In Scéal, you play as the ghost of a girl attempting to remember her past. The game, released this fall for PC on Steam by Joint Custody, fuses Irish folklore with the real topography of the town of Carlingford, unfolding like a pop-up storybook. As this lost soul, your main tool of recollection is a paintbrush, which over the course of the same repeating day, you use to alter the colors and textures of the world that is gradually revealed.
“Scéal” is Irish for “story.” In a video series shared by the developers, game designer Sandro Magliocco cites both the 2009 illuminated manuscript-style animation of the 2009 film The Secret of Kells, and the repetition of the 1993 film Groundhog Day as his inspiration. As the game’s day cycles, you gain access to different ink to further develop your own fragmented story. Blank buildings are painted into vibrant presences, while at other stages only death and despair are evoked in increasingly inky hues and withered trees around you.

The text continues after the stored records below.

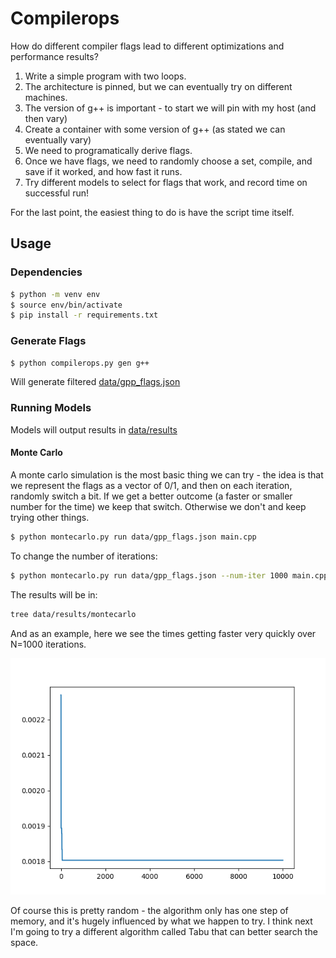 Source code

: # Compilerops

How do different compiler flags lead to different optimizations and performance results?

1. Write a simple program with two loops.
2. The architecture is pinned, but we can eventually try on different machines.
3. The version of g++ is important - to start we will pin with my host (and then vary)
4. Create a container with some version of g++ (as stated we can eventually vary)
5. We need to programatically derive flags.
6. Once we have flags, we need to randomly choose a set, compile, and save if it worked, and how fast it runs.
7. Try different models to select for flags that work, and record time on successful run!

For the last point, the easiest thing to do is have the script time itself.

## Usage

### Dependencies

```bash
$ python -m venv env
$ source env/bin/activate
$ pip install -r requirements.txt
```

### Generate Flags

```bash
$ python compilerops.py gen g++
```

Will generate filtered [data/gpp_flags.json](data/gpp_flags.json)


### Running Models

Models will output results in [data/results](data/results)

#### Monte Carlo

A monte carlo simulation is the most basic thing we can try - the idea is that we represent the flags
as a vector of 0/1, and then on each iteration, randomly switch a bit. If we get a better outcome (a faster or smaller number for the time)
we keep that switch. Otherwise we don't and keep trying other things.

```bash
$ python montecarlo.py run data/gpp_flags.json main.cpp
```

To change the number of iterations:

```bash
$ python montecarlo.py run data/gpp_flags.json --num-iter 1000 main.cpp
```

The results will be in:

```bash
tree data/results/montecarlo
```

And as an example, here we see the times getting faster very quickly over N=1000 iterations.

![data/results/montecarlo/1/gpp_flags_results.png](data/results/montecarlo/1/gpp_flags_results.png)

Of course this is pretty random - the algorithm only has one step of memory, and it's hugely influenced by what
we happen to try. I think next I'm going to try a different algorithm called Tabu that can better search the space.
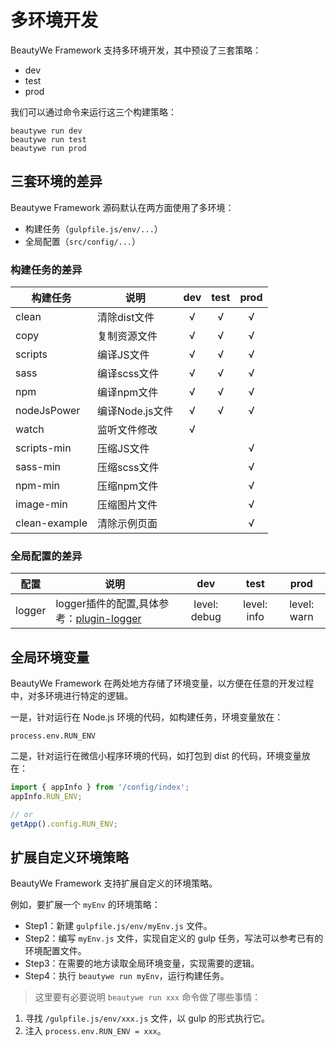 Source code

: # 多环境开发

BeautyWe Framework 支持多环境开发，其中预设了三套策略：
* dev
* test
* prod

我们可以通过命令来运行这三个构建策略：

```shell
beautywe run dev
beautywe run test
beautywe run prod
```

## 三套环境的差异

Beautywe Framework 源码默认在两方面使用了多环境：

* 构建任务（`gulpfile.js/env/...`）
* 全局配置（`src/config/...`）

### 构建任务的差异

| 构建任务 | 说明 |dev | test | prod |
|---|---|:---:|:---:|:---:|
| clean | 清除dist文件 | √ | √ | √ |
| copy | 复制资源文件 | √ | √ | √ |
| scripts | 编译JS文件 | √ | √ | √ |
| sass | 编译scss文件 | √ | √ | √ |
| npm | 编译npm文件 | √ | √ | √ |
| nodeJsPower | 编译Node.js文件 | √ | √ | √ |
| watch | 监听文件修改 | √ | | |
| scripts-min | 压缩JS文件 |  |  | √ |
| sass-min | 压缩scss文件 |  |  | √ |
| npm-min | 压缩npm文件 | | | √ |
| image-min | 压缩图片文件 |  |  | √ |
| clean-example | 清除示例页面 | | | √ |

### 全局配置的差异

| 配置 | 说明 |dev | test | prod |
|---|---|:---:|:---:|:---:|
| logger | logger插件的配置,具体参考：[plugin-logger](/remote/plugin-logger.md) | level: debug | level: info | level: warn |

## 全局环境变量

BeautyWe Framework 在两处地方存储了环境变量，以方便在任意的开发过程中，对多环境进行特定的逻辑。

一是，针对运行在 Node.js 环境的代码，如构建任务，环境变量放在：

```shell
process.env.RUN_ENV
```

二是，针对运行在微信小程序环境的代码，如打包到 dist 的代码，环境变量放在：

```javascript
import { appInfo } from '/config/index';
appInfo.RUN_ENV;

// or
getApp().config.RUN_ENV;
```

## 扩展自定义环境策略

BeautyWe Framework 支持扩展自定义的环境策略。

例如，要扩展一个 `myEnv` 的环境策略：

- Step1：新建 `gulpfile.js/env/myEnv.js` 文件。
- Step2：编写 `myEnv.js` 文件，实现自定义的 gulp 任务，写法可以参考已有的环境配置文件。
- Step3：在需要的地方读取全局环境变量，实现需要的逻辑。
- Step4：执行 `beautywe run myEnv`，运行构建任务。

> 这里要有必要说明 `beautywe run xxx` 命令做了哪些事情：
1. 寻找 `/gulpfile.js/env/xxx.js` 文件，以 gulp 的形式执行它。
2. 注入 `process.env.RUN_ENV = xxx`。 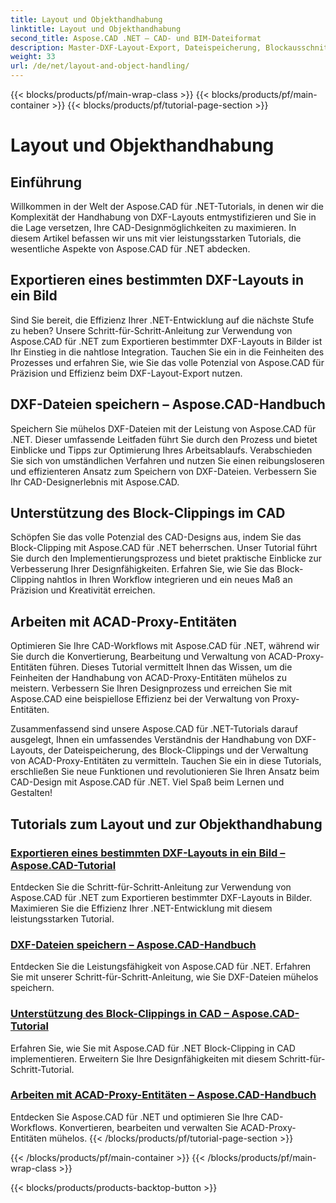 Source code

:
 ```yaml
---
title: Layout und Objekthandhabung
linktitle: Layout und Objekthandhabung
second_title: Aspose.CAD .NET – CAD- und BIM-Dateiformat
description: Master-DXF-Layout-Export, Dateispeicherung, Blockausschnitt und ACAD-Proxy-Entitäten mühelos für verbessertes CAD-Design mit Aspose.CAD für .NET.
weight: 33
url: /de/net/layout-and-object-handling/
---
```


{{< blocks/products/pf/main-wrap-class >}}
{{< blocks/products/pf/main-container >}}
{{< blocks/products/pf/tutorial-page-section >}}

# Layout und Objekthandhabung


## Einführung

Willkommen in der Welt der Aspose.CAD für .NET-Tutorials, in denen wir die Komplexität der Handhabung von DXF-Layouts entmystifizieren und Sie in die Lage versetzen, Ihre CAD-Designmöglichkeiten zu maximieren. In diesem Artikel befassen wir uns mit vier leistungsstarken Tutorials, die wesentliche Aspekte von Aspose.CAD für .NET abdecken.

 ## Exportieren eines bestimmten DXF-Layouts in ein Bild

Sind Sie bereit, die Effizienz Ihrer .NET-Entwicklung auf die nächste Stufe zu heben? Unsere Schritt-für-Schritt-Anleitung zur Verwendung von Aspose.CAD für .NET zum Exportieren bestimmter DXF-Layouts in Bilder ist Ihr Einstieg in die nahtlose Integration. Tauchen Sie ein in die Feinheiten des Prozesses und erfahren Sie, wie Sie das volle Potenzial von Aspose.CAD für Präzision und Effizienz beim DXF-Layout-Export nutzen.

 ## DXF-Dateien speichern – Aspose.CAD-Handbuch

Speichern Sie mühelos DXF-Dateien mit der Leistung von Aspose.CAD für .NET. Dieser umfassende Leitfaden führt Sie durch den Prozess und bietet Einblicke und Tipps zur Optimierung Ihres Arbeitsablaufs. Verabschieden Sie sich von umständlichen Verfahren und nutzen Sie einen reibungsloseren und effizienteren Ansatz zum Speichern von DXF-Dateien. Verbessern Sie Ihr CAD-Designerlebnis mit Aspose.CAD.

 ## Unterstützung des Block-Clippings im CAD

Schöpfen Sie das volle Potenzial des CAD-Designs aus, indem Sie das Block-Clipping mit Aspose.CAD für .NET beherrschen. Unser Tutorial führt Sie durch den Implementierungsprozess und bietet praktische Einblicke zur Verbesserung Ihrer Designfähigkeiten. Erfahren Sie, wie Sie das Block-Clipping nahtlos in Ihren Workflow integrieren und ein neues Maß an Präzision und Kreativität erreichen.

 ## Arbeiten mit ACAD-Proxy-Entitäten

Optimieren Sie Ihre CAD-Workflows mit Aspose.CAD für .NET, während wir Sie durch die Konvertierung, Bearbeitung und Verwaltung von ACAD-Proxy-Entitäten führen. Dieses Tutorial vermittelt Ihnen das Wissen, um die Feinheiten der Handhabung von ACAD-Proxy-Entitäten mühelos zu meistern. Verbessern Sie Ihren Designprozess und erreichen Sie mit Aspose.CAD eine beispiellose Effizienz bei der Verwaltung von Proxy-Entitäten.

Zusammenfassend sind unsere Aspose.CAD für .NET-Tutorials darauf ausgelegt, Ihnen ein umfassendes Verständnis der Handhabung von DXF-Layouts, der Dateispeicherung, des Block-Clippings und der Verwaltung von ACAD-Proxy-Entitäten zu vermitteln. Tauchen Sie ein in diese Tutorials, erschließen Sie neue Funktionen und revolutionieren Sie Ihren Ansatz beim CAD-Design mit Aspose.CAD für .NET. Viel Spaß beim Lernen und Gestalten!
## Tutorials zum Layout und zur Objekthandhabung
### [Exportieren eines bestimmten DXF-Layouts in ein Bild – Aspose.CAD-Tutorial](./exporting-specific-dxf-layout-to-image/)
Entdecken Sie die Schritt-für-Schritt-Anleitung zur Verwendung von Aspose.CAD für .NET zum Exportieren bestimmter DXF-Layouts in Bilder. Maximieren Sie die Effizienz Ihrer .NET-Entwicklung mit diesem leistungsstarken Tutorial.
### [DXF-Dateien speichern – Aspose.CAD-Handbuch](./saving-dxf-files/)
Entdecken Sie die Leistungsfähigkeit von Aspose.CAD für .NET. Erfahren Sie mit unserer Schritt-für-Schritt-Anleitung, wie Sie DXF-Dateien mühelos speichern.
### [Unterstützung des Block-Clippings in CAD – Aspose.CAD-Tutorial](./supporting-block-clipping-in-cad/)
Erfahren Sie, wie Sie mit Aspose.CAD für .NET Block-Clipping in CAD implementieren. Erweitern Sie Ihre Designfähigkeiten mit diesem Schritt-für-Schritt-Tutorial.
### [Arbeiten mit ACAD-Proxy-Entitäten – Aspose.CAD-Handbuch](./working-with-acad-proxy-entities/)
Entdecken Sie Aspose.CAD für .NET und optimieren Sie Ihre CAD-Workflows. Konvertieren, bearbeiten und verwalten Sie ACAD-Proxy-Entitäten mühelos.
{{< /blocks/products/pf/tutorial-page-section >}}

{{< /blocks/products/pf/main-container >}}
{{< /blocks/products/pf/main-wrap-class >}}

{{< blocks/products/products-backtop-button >}}
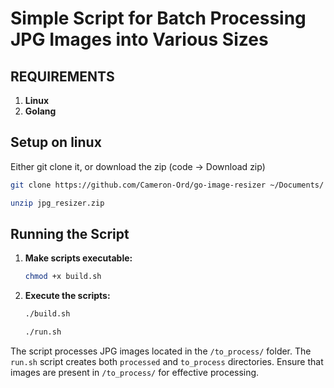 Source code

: 
# Simple Script for Batch Processing JPG Images into Various Sizes

## REQUIREMENTS
1. **Linux**
2. **Golang**

## Setup on linux
Either git clone it, or download the zip (code -> Download zip)
```bash
git clone https://github.com/Cameron-Ord/go-image-resizer ~/Documents/
```

```bash
unzip jpg_resizer.zip
```

## Running the Script

1. **Make scripts executable:**
   ```bash
   chmod +x build.sh
   ```

2. **Execute the scripts:**
   ```bash
   ./build.sh
   ```
   ```bash
   ./run.sh
   ```

The script processes JPG images located in the `/to_process/` folder. The `run.sh` script creates both `processed` and `to_process` directories. Ensure that images are present in `/to_process/` for effective processing.
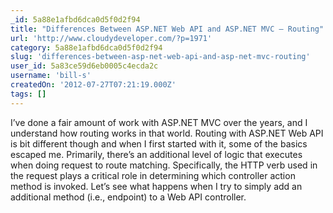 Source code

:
 ```yaml
---
_id: 5a88e1afbd6dca0d5f0d2f94
title: "Differences Between ASP.NET Web API and ASP.NET MVC – Routing"
url: 'http://www.cloudydeveloper.com/?p=1971'
category: 5a88e1afbd6dca0d5f0d2f94
slug: 'differences-between-asp-net-web-api-and-asp-net-mvc-routing'
user_id: 5a83ce59d6eb0005c4ecda2c
username: 'bill-s'
createdOn: '2012-07-27T07:21:19.000Z'
tags: []
---
```


I’ve done a fair amount of work with ASP.NET MVC over the years, and I understand how routing works in that world. Routing with ASP.NET Web API is bit different though and when I first started with it, some of the basics escaped me. Primarily, there’s an additional level of logic that executes when doing request to route matching. Specifically, the HTTP verb used in the request plays a critical role in determining which controller action method is invoked. Let’s see what happens when I try to simply add an additional method (i.e., endpoint) to a Web API controller.
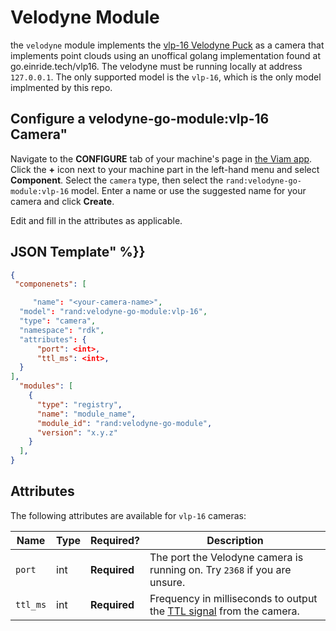 
# Velodyne Module

the `velodyne` module implements the [vlp-16 Velodyne Puck](https://ouster.com/products/hardware/vlp-16) as a camera that implements point clouds using an unoffical golang implementation found at go.einride.tech/vlp16.
The velodyne must be running locally at address `127.0.0.1`.
The only supported model is the `vlp-16`, which is the only model implmented by this repo.

## Configure a velodyne-go-module:vlp-16 Camera"

Navigate to the **CONFIGURE** tab of your machine's page in [the Viam app](https://app.viam.com).
Click the **+** icon next to your machine part in the left-hand menu and select **Component**.
Select the `camera` type, then select the `rand:velodyne-go-module:vlp-16` model.
Enter a name or use the suggested name for your camera and click **Create**.

Edit and fill in the attributes as applicable.
## JSON Template" %}}

```json
{
 "componenets": [

     "name": "<your-camera-name>",
  "model": "rand:velodyne-go-module:vlp-16",
  "type": "camera",
  "namespace": "rdk",
  "attributes": {
      "port": <int>,
      "ttl_ms": <int>,
  }
],
  "modules": [
    {
      "type": "registry",
      "name": "module_name",
      "module_id": "rand:velodyne-go-module",
      "version": "x.y.z"
    }
  ],
}
```

## Attributes
The following attributes are available for `vlp-16` cameras:

| Name | Type | Required? | Description |
| ---- | ---- | --------- | ----------- |
| `port` | int | **Required** | The port the Velodyne camera is running on. Try `2368` if you are unsure. |
| `ttl_ms` | int | **Required** | Frequency in milliseconds to output the [TTL signal](https://en.wikipedia.org/wiki/Transistor%E2%80%93transistor_logic) from the camera. |
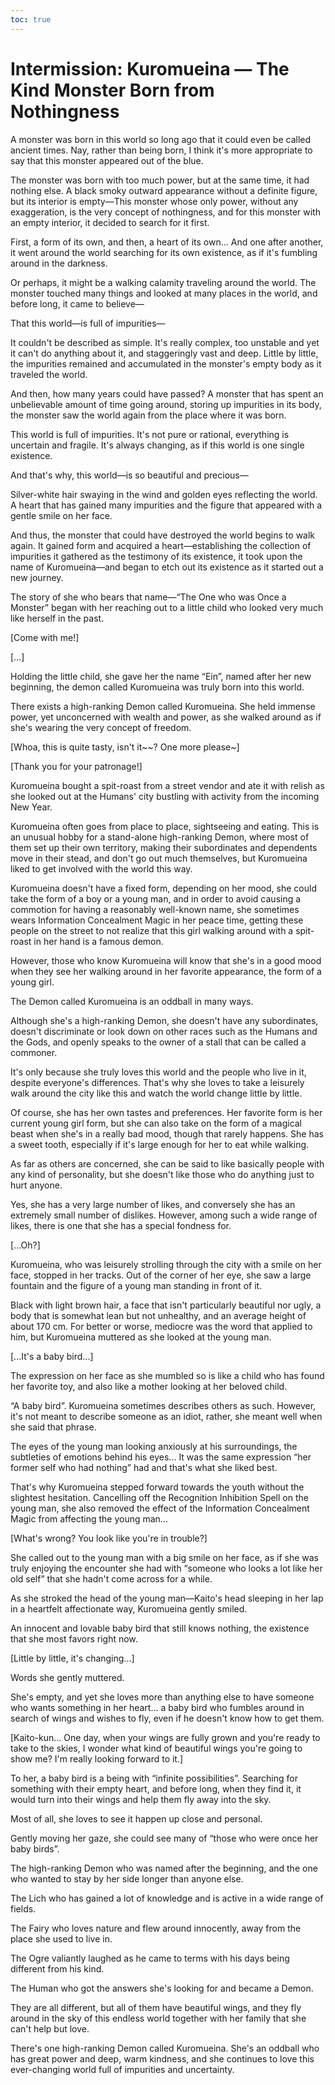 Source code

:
 ```yaml
---
toc: true
---
```


# Intermission: Kuromueina — The Kind Monster Born from Nothingness

A monster was born in this world so long ago that it could even be called
ancient times. Nay, rather than being born, I think it's more appropriate to say
that this monster appeared out of the blue.

The monster was born with too much power, but at the same time, it had nothing
else. A black smoky outward appearance without a definite figure, but its
interior is empty—This monster whose only power, without any exaggeration, is
the very concept of nothingness, and for this monster with an empty interior, it
decided to search for it first.

First, a form of its own, and then, a heart of its own... And one after another,
it went around the world searching for its own existence, as if it's fumbling
around in the darkness.

Or perhaps, it might be a walking calamity traveling around the world. The
monster touched many things and looked at many places in the world, and before
long, it came to believe—

That this world—is full of impurities—

It couldn't be described as simple. It's really complex, too unstable and yet it
can't do anything about it, and staggeringly vast and deep. Little by little,
the impurities remained and accumulated in the monster's empty body as it
traveled the world.

And then, how many years could have passed? A monster that has spent an
unbelievable amount of time going around, storing up impurities in its body, the
monster saw the world again from the place where it was born.

This world is full of impurities. It's not pure or rational, everything is
uncertain and fragile. It's always changing, as if this world is one single
existence.

And that's why, this world—is so beautiful and precious—

Silver-white hair swaying in the wind and golden eyes reflecting the world. A
heart that has gained many impurities and the figure that appeared with a gentle
smile on her face.

And thus, the monster that could have destroyed the world begins to walk again.
It gained form and acquired a heart—establishing the collection of impurities it
gathered as the testimony of its existence, it took upon the name of
Kuromueina—and began to etch out its existence as it started out a new journey.

The story of she who bears that name—“The One who was Once a Monster” began with
her reaching out to a little child who looked very much like herself in the
past.

[Come with me!]

[...]

Holding the little child, she gave her the name “Ein”, named after her new
beginning, the demon called Kuromueina was truly born into this world.

There exists a high-ranking Demon called Kuromueina. She held immense power, yet
unconcerned with wealth and power, as she walked around as if she's wearing the
very concept of freedom.

[Whoa, this is quite tasty, isn't it~~? One more please~]

[Thank you for your patronage!]

Kuromueina bought a spit-roast from a street vendor and ate it with relish as
she looked out at the Humans' city bustling with activity from the incoming New
Year.

Kuromueina often goes from place to place, sightseeing and eating. This is an
unusual hobby for a stand-alone high-ranking Demon, where most of them set up
their own territory, making their subordinates and dependents move in their
stead, and don't go out much themselves, but Kuromueina liked to get involved
with the world this way.

Kuromueina doesn't have a fixed form, depending on her mood, she could take the
form of a boy or a young man, and in order to avoid causing a commotion for
having a reasonably well-known name, she sometimes wears Information Concealment
Magic in her peace time, getting these people on the street to not realize that
this girl walking around with a spit-roast in her hand is a famous demon.

However, those who know Kuromueina will know that she's in a good mood when they
see her walking around in her favorite appearance, the form of a young girl.

The Demon called Kuromueina is an oddball in many ways.

Although she's a high-ranking Demon, she doesn't have any subordinates, doesn't
discriminate or look down on other races such as the Humans and the Gods, and
openly speaks to the owner of a stall that can be called a commoner.

It's only because she truly loves this world and the people who live in it,
despite everyone's differences. That's why she loves to take a leisurely walk
around the city like this and watch the world change little by little.

Of course, she has her own tastes and preferences. Her favorite form is her
current young girl form, but she can also take on the form of a magical beast
when she's in a really bad mood, though that rarely happens. She has a sweet
tooth, especially if it's large enough for her to eat while walking.

As far as others are concerned, she can be said to like basically people with
any kind of personality, but she doesn't like those who do anything just to hurt
anyone.

Yes, she has a very large number of likes, and conversely she has an extremely
small number of dislikes. However, among such a wide range of likes, there is
one that she has a special fondness for.

[...Oh?]

Kuromueina, who was leisurely strolling through the city with a smile on her
face, stopped in her tracks. Out of the corner of her eye, she saw a large
fountain and the figure of a young man standing in front of it.

Black with light brown hair, a face that isn't particularly beautiful nor ugly,
a body that is somewhat lean but not unhealthy, and an average height of about
170 cm. For better or worse, mediocre was the word that applied to him, but
Kuromueina muttered as she looked at the young man.

[...It's a baby bird...]

The expression on her face as she mumbled so is like a child who has found her
favorite toy, and also like a mother looking at her beloved child.

“A baby bird”. Kuromueina sometimes describes others as such. However, it's not
meant to describe someone as an idiot, rather, she meant well when she said that
phrase.

The eyes of the young man looking anxiously at his surroundings, the subtleties
of emotions behind his eyes... It was the same expression “her former self who
had nothing” had and that's what she liked best.

That's why Kuromueina stepped forward towards the youth without the slightest
hesitation. Cancelling off the Recognition Inhibition Spell on the young man,
she also removed the effect of the Information Concealment Magic from affecting
the young man...

[What's wrong? You look like you're in trouble?]

She called out to the young man with a big smile on her face, as if she was
truly enjoying the encounter she had with “someone who looks a lot like her old
self” that she hadn't come across for a while.

As she stroked the head of the young man—Kaito's head sleeping in her lap in a
heartfelt affectionate way, Kuromueina gently smiled.

An innocent and lovable baby bird that still knows nothing, the existence that
she most favors right now.

[Little by little, it's changing...]

Words she gently muttered.

She's empty, and yet she loves more than anything else to have someone who wants
something in her heart... a baby bird who fumbles around in search of wings and
wishes to fly, even if he doesn't know how to get them.

[Kaito-kun... One day, when your wings are fully grown and you're ready to take
to the skies, I wonder what kind of beautiful wings you're going to show me? I'm
really looking forward to it.]

To her, a baby bird is a being with “infinite possibilities”. Searching for
something with their empty heart, and before long, when they find it, it would
turn into their wings and help them fly away into the sky.

Most of all, she loves to see it happen up close and personal.

Gently moving her gaze, she could see many of “those who were once her baby
birds”.

The high-ranking Demon who was named after the beginning, and the one who wanted
to stay by her side longer than anyone else.

The Lich who has gained a lot of knowledge and is active in a wide range of
fields.

The Fairy who loves nature and flew around innocently, away from the place she
used to live in.

The Ogre valiantly laughed as he came to terms with his days being different
from his kind.

The Human who got the answers she's looking for and became a Demon.

They are all different, but all of them have beautiful wings, and they fly
around in the sky of this endless world together with her family that she can't
help but love.

There's one high-ranking Demon called Kuromueina. She's an oddball who has great
power and deep, warm kindness, and she continues to love this ever-changing
world full of impurities and uncertainty.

Although the game is rather short, taking only a few hours to complete, it is gorgeous and its style is innovative. Similar to the recently launched Candle, the game environment is a moving painting. The palettes of the Irish town change with the mood of the narrative, which is augmented by the haunting folk-infused soundtrack by Lorcan Mac Mathuna, Aislinn Duffy, and Florence Glen.
I did wish that Scéal involved the player a bit more in the folklore it references, such as Branna, the raven of death that shows up to lead your ghost on her path of retrieval that culminates in the afterlife, or the dark banshee spirit you can embody. Simogo’s 2013 game Year Walk, for instance, which contained Swedish folklore, included a companion app that explored the history of its mythology. These games can be accessible entry points to our global folklore, and by interpreting it through new media, they can easily engage a broader audience with the past. When you complete Scéal, you finish a storybook, one that weaves together Celtic symbolism, the architecture of Ireland, and the power of art to evoke memory.